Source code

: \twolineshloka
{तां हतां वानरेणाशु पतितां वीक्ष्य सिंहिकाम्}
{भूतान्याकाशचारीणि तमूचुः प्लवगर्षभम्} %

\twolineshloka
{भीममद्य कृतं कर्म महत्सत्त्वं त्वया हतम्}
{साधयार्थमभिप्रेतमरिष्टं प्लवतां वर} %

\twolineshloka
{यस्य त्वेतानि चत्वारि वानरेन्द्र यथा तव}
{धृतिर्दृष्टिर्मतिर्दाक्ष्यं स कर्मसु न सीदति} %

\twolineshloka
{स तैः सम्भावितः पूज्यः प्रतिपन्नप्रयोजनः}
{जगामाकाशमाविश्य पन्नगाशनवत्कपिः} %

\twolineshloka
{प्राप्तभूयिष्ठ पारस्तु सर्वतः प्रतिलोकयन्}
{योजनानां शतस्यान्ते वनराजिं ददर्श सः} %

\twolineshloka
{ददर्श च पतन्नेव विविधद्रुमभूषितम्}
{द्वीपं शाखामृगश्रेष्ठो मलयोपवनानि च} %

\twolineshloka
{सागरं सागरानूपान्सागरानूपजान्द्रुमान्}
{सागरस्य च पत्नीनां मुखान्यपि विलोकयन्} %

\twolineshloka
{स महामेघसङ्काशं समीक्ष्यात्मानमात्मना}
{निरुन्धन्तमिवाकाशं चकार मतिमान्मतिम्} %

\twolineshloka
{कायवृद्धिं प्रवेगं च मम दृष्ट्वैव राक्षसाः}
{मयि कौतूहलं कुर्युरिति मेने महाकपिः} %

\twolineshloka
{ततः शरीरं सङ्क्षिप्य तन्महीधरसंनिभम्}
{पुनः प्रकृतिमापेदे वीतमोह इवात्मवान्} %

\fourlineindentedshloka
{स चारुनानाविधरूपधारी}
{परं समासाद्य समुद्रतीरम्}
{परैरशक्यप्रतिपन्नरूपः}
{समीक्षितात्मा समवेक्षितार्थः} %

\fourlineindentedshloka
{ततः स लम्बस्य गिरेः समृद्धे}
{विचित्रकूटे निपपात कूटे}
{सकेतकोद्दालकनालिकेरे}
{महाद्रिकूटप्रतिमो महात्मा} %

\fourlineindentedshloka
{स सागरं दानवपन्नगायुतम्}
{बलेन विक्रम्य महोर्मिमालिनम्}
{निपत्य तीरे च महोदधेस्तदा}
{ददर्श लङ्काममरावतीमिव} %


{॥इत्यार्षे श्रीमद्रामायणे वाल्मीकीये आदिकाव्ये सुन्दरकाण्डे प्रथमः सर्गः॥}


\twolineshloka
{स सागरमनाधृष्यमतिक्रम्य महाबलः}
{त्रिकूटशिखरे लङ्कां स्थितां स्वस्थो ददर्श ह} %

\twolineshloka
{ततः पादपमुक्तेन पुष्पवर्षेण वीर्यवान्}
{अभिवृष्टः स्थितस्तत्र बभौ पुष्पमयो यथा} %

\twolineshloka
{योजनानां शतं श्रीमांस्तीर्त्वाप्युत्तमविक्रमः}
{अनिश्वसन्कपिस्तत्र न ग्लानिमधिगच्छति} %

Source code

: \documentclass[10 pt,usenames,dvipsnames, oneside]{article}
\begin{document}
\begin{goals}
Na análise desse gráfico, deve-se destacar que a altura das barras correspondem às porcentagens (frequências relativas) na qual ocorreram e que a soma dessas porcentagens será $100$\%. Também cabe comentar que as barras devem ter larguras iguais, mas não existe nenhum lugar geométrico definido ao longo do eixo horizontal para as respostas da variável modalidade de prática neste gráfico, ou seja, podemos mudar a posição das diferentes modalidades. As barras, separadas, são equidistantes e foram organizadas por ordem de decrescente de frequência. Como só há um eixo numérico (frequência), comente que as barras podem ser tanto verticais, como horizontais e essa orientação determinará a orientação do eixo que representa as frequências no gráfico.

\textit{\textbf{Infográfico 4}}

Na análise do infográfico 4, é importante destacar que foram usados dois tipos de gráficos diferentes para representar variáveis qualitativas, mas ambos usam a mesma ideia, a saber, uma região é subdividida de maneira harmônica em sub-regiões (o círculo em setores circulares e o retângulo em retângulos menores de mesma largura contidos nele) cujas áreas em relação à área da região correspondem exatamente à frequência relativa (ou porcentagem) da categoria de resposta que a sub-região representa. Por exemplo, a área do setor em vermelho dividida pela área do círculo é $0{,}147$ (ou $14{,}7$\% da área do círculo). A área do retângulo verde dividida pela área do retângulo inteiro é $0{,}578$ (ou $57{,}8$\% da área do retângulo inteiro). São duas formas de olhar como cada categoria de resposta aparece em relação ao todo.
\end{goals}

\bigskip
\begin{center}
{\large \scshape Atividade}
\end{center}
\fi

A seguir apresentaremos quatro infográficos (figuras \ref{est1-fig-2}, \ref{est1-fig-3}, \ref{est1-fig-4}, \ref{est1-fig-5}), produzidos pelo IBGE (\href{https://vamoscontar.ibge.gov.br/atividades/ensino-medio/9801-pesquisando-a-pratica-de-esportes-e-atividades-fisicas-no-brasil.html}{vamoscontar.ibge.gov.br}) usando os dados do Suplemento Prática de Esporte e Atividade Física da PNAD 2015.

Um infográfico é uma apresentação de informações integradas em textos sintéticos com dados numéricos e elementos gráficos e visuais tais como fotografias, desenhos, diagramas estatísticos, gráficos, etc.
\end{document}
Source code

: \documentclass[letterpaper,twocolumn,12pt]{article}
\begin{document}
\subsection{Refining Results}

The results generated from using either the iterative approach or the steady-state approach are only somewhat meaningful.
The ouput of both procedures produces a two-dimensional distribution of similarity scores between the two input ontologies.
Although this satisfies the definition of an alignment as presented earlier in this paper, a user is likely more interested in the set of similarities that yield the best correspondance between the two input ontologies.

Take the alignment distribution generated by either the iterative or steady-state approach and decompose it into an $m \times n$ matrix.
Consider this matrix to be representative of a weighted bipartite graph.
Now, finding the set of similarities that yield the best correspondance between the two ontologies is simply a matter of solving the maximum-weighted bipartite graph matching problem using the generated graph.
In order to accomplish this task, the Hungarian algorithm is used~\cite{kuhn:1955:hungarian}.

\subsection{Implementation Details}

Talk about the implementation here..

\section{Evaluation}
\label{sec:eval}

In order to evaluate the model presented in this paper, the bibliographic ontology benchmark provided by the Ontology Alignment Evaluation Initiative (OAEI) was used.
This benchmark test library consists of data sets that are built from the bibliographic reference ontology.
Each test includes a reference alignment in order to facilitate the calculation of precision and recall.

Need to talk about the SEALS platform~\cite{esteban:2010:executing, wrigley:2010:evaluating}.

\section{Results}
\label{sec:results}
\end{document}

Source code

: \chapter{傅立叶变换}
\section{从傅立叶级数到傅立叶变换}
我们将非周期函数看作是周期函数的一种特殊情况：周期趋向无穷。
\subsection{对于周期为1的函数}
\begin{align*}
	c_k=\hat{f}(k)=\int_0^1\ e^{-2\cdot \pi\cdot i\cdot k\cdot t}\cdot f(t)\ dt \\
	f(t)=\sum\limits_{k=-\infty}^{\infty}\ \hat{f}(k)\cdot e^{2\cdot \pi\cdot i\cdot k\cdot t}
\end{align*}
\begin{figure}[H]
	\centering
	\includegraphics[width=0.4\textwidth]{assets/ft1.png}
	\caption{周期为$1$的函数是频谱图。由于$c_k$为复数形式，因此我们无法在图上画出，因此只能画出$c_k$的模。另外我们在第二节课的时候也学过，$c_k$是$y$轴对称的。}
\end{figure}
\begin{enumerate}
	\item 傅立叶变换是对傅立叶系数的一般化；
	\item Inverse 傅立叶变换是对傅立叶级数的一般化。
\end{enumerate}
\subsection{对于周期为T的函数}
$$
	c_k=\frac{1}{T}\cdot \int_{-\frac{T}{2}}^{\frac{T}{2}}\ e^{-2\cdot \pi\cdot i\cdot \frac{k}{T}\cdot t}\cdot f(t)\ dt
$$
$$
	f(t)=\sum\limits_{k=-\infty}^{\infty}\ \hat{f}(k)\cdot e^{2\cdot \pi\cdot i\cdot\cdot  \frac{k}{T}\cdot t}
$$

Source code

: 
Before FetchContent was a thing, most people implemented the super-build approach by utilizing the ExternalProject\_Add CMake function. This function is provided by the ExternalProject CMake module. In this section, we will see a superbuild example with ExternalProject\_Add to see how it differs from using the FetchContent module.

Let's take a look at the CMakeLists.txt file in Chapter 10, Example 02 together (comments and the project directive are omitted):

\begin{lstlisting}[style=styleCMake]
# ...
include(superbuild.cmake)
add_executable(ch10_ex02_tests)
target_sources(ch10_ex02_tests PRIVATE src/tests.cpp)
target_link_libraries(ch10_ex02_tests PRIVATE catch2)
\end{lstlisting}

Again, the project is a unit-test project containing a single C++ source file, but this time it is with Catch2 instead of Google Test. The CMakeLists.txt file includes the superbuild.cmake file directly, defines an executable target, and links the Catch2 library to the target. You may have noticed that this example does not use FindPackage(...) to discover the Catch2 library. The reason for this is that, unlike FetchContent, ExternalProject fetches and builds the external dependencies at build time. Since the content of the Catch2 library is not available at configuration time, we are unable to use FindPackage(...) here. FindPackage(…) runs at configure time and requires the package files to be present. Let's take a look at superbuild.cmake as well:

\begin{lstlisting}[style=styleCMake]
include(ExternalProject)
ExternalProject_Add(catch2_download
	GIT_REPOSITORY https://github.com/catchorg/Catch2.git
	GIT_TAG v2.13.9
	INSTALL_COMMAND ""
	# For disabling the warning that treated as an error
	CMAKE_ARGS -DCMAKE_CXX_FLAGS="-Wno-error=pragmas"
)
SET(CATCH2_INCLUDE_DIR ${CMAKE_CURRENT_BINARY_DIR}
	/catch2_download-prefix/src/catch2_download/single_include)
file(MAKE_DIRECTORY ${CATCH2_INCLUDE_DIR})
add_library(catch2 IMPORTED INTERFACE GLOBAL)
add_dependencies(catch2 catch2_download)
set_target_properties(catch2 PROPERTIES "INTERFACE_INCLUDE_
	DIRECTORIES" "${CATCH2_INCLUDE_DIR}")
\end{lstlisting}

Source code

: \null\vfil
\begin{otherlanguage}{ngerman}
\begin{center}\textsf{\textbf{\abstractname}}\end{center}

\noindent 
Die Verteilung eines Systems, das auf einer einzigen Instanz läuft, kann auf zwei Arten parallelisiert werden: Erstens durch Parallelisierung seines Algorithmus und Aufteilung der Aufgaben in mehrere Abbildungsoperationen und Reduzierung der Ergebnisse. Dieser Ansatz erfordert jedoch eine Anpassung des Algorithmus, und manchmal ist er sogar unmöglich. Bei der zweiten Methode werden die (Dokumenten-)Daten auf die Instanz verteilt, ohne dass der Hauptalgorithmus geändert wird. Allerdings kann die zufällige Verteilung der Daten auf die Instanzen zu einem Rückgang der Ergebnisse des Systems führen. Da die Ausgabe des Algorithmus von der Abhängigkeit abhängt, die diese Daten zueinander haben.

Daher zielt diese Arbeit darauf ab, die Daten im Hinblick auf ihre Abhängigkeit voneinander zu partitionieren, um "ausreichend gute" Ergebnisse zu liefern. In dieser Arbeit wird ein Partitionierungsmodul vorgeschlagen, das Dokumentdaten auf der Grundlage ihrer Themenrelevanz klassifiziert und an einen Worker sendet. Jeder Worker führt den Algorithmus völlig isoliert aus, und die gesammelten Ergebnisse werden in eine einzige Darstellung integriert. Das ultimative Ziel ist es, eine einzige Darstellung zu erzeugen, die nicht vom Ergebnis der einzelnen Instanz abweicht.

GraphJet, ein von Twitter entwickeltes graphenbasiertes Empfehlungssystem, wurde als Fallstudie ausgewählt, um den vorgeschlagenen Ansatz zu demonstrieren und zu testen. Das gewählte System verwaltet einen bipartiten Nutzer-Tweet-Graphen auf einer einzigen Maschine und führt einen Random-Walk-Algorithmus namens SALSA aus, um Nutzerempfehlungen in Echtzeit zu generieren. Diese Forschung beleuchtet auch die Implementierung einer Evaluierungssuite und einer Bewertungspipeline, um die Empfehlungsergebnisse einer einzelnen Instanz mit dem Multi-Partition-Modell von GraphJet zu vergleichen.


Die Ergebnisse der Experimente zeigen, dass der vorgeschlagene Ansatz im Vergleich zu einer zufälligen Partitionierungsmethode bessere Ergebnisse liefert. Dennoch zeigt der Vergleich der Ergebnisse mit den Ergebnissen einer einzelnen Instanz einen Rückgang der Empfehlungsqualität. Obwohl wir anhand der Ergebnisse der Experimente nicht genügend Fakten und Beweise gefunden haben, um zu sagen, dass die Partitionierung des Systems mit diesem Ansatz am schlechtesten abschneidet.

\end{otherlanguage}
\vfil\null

______________________________

* _ACTIVITY_
Tally, in the data above, the lines where the word "infty" occurs, and give the figure alone.

* _YOUR SOLUTION_
2